TL;DR: Encodec is a next-generation audio codec based on a complex neural network design, a system that can squeeze a lot of audio juice into minimal storage space. The codec would work for Metaverse experiences and optimizing mobile phone calls.

Thanks to its high efficiency and integrated support by iconic products like the everlasting Winamp player, the MP3 codec became the de-facto standard for sharing audio files on the internet during the Nineties and beyond. Now, a new codec wants to make history again by offering even more extreme gains in efficiency and bandwidth saving. The secret is an AI algorithm capable of "hypercompressing" audio streams.

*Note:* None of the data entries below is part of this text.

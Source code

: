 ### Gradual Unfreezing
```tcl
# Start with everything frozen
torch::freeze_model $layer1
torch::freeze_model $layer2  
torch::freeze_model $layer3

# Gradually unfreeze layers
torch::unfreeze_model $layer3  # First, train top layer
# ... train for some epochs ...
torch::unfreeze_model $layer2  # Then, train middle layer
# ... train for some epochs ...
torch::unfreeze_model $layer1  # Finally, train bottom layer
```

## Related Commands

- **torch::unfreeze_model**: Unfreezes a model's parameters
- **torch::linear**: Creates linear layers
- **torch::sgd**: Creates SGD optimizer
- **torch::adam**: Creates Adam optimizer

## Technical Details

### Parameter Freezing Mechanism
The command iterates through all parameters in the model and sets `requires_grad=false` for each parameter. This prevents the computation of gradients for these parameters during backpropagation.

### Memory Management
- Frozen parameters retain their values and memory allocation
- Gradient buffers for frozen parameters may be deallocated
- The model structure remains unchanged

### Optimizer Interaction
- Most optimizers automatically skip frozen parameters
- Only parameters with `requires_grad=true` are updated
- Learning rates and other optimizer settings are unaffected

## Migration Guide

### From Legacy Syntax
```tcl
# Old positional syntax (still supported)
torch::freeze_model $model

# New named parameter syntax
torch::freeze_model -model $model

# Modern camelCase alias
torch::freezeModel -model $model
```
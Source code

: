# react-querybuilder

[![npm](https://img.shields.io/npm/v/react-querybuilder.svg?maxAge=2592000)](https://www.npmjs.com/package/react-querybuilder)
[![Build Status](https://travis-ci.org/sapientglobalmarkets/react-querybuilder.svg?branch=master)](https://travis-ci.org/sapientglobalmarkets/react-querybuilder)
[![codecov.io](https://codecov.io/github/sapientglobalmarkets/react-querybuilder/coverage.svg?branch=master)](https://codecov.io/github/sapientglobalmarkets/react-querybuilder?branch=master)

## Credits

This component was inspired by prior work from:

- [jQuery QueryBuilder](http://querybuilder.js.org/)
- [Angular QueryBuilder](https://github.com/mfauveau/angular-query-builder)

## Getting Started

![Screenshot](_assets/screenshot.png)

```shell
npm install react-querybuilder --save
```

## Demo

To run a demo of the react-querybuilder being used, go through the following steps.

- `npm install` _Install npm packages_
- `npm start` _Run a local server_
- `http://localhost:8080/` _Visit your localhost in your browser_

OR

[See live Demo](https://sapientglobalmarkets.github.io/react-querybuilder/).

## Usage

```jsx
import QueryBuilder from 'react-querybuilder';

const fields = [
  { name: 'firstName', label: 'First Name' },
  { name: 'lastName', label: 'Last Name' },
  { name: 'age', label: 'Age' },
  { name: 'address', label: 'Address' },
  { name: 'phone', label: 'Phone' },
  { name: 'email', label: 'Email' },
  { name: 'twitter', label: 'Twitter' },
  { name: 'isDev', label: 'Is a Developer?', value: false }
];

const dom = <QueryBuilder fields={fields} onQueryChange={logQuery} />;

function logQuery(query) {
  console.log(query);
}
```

Meta researchers conceptualized Encodec as a potential solution for supporting "current and future" high-quality experiences in the metaverse. The new technology is a neural network trained to "push the boundaries of what's possible" in audio compression for online applications. The system can achieve "an approximate 10x compression rate" compared to the MP3 standard.

Meta trained the AI "end to end" to achieve a specific target size after compression. Encodec can squeeze a 64 Kbps MP3 data stream into 6 Kbps, which means it needs just 6,144 bytes (yes, bytes) to keep the same quality as the original. The researchers say the codec can compress 48 kHz stereo audio samples for speech --- an industry first.

The AI-based approach can "compress and decompress audio in real-time to state-of-the-art size reductions," with potentially incredible results, as seen in the sample shared on Meta's AI blog. Classic codecs like MP3, Opus, or EVS decompose the signal between different frequencies and encode as efficiently as possible leveraging psychoacoustics (the study of human sound perception). Encodec's methods are based on a complex design comprising three parts: the encoder, the quantizer, and the decoder.

The encoder takes uncompressed data and turns it into a higher dimensional and lower frame rate representation. The quantizer compresses this stream to the target size while retaining the most vital information to rebuild the original signal. Finally, the decoder turns the compressed signal into a waveform that is "as similar as possible to the original."

Encodec's machine learning model identifies audio changes that are imperceptible to humans, using discriminators to improve the perceived quality of the generated sounds. Meta described this process as a "cat-and-mouse game," with the discriminator differentiating between the original and reconstructed samples. The final result is superior audio compression in low-bitrate speech (1.5 kbps to 12 kbps).

Encodec can encode and decode audio data in real-time on a single CPU core, Meta said, and it still offers many areas of improvement for even smaller file sizes. Beyond supporting next-gen Metaverse experiences on today's internet connections, the new model could potentially guarantee higher-quality phone calls in areas where mobile coverage is anything but optimal.